The latest developments in the Samsung-Apple patent war takes place right here in the United States, where U.S. Magistrate Judge Paul Grewal ordered Apple to disclose the details of its patent settlement with the Taiwanese smartphone maker HTC Corp. on Wednesday.
Earlier this month, Apple signed a 10-year licensing agreement with HTC that settled all their legal battles around the world. The terms of the deal have not been publicly reported, but the Wall Street Journal, and Samsung's lawyers, suspect that HTC agreed to pay Apple a licensing fee.
Samsung, who was ordered to pay more than $1 billion in damages to Apple this year by a federal jury in the U.S., asked to see the terms of Apple's HTC deal. According to the filing, Samsung wants to argue that if Apple is willing to license its patents to HTC for an undisclosed fee, it should also license its patents to Samsung for a fee, rather than seeking to have its products removed from shelves.
"It is almost certain that the license agreement covers at least some of the patents in suit," Samsung's lawyers wrote. "If so, this would be highly relevant, for evidence of Apple's licensing of patents-in-suit weighs against any finding that monetary relief is inadequate by demonstrating Apple's willingness to forgo exclusivity in exchange for money."
The lawyers add: "Evidence of Apple's licensing of these patents would also undermine Apple's assertion in its reply -- made only a day before announcement of the HTC license -- that its patents are unavailable for licensing to competitors."
The judge agreed, adding that Apple produce the documents for "lawyers eyes only."
But Apple's lawyers didn't take this lying down.
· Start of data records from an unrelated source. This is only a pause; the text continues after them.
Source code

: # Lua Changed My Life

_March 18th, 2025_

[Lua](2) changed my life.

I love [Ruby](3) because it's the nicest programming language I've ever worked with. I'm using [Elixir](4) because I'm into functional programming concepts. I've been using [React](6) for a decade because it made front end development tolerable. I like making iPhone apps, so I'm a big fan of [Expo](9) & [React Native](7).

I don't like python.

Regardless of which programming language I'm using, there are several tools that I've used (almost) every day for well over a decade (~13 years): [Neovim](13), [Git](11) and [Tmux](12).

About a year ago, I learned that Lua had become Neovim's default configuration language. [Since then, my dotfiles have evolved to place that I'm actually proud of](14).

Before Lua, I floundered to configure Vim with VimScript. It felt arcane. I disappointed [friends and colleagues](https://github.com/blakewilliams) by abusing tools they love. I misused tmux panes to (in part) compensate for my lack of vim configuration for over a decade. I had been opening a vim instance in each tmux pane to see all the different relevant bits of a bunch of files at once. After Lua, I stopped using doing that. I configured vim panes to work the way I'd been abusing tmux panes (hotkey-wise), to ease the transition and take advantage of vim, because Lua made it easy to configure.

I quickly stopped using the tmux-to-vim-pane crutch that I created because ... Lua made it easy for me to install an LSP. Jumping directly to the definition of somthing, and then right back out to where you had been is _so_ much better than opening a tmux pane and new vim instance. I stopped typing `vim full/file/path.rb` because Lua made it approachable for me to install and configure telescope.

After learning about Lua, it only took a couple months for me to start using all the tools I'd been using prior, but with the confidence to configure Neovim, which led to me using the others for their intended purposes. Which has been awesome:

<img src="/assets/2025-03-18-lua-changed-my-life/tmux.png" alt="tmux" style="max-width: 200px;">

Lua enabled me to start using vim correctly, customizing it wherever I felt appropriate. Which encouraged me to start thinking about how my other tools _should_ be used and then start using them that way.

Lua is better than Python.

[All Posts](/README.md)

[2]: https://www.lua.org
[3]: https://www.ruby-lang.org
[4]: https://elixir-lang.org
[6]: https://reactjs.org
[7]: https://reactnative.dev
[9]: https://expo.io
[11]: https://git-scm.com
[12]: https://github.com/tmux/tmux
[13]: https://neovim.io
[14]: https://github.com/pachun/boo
On Friday, Apple seemed to retaliate by adding to the already sizable list of Samsung devices that it says infringes the company's patents. Now it wants the the Galaxy Note II, the Jelly Bean-based Galaxy S III, the Galaxy Tab 2 10.1, the Rugby Pro and the Galaxy S III Mini.
The two companies will be back in court on Dec. 14, according to PC Mag, but the case won't go to trial until 2014.
In the meantime, it must have been a really lovely Thanksgiving holiday for the lawyers. We're hoping they at least get Christmas off.